What needs to be done: Extract the whole listing as it stands. Do not include the pictures.

Records shown:
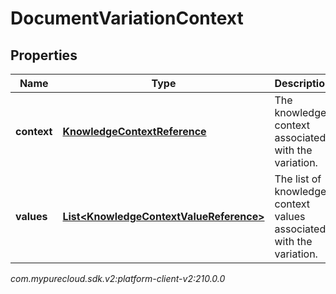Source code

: # DocumentVariationContext


## Properties

| Name | Type | Description | Notes |
| ------------ | ------------- | ------------- | ------------- |
| **context** | [**KnowledgeContextReference**](KnowledgeContextReference) | The knowledge context associated with the variation. |  |
| **values** | [**List&lt;KnowledgeContextValueReference&gt;**](KnowledgeContextValueReference) | The list of knowledge context values associated with the variation. |  |




_com.mypurecloud.sdk.v2:platform-client-v2:210.0.0_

Response area:
Source code

: # DocumentVariationContext


## Properties

| Name | Type | Description | Notes |
| ------------ | ------------- | ------------- | ------------- |
| **context** | [**KnowledgeContextReference**](KnowledgeContextReference) | The knowledge context associated with the variation. |  |
| **values** | [**List&lt;KnowledgeContextValueReference&gt;**](KnowledgeContextValueReference) | The list of knowledge context values associated with the variation. |  |




_com.mypurecloud.sdk.v2:platform-client-v2:210.0.0_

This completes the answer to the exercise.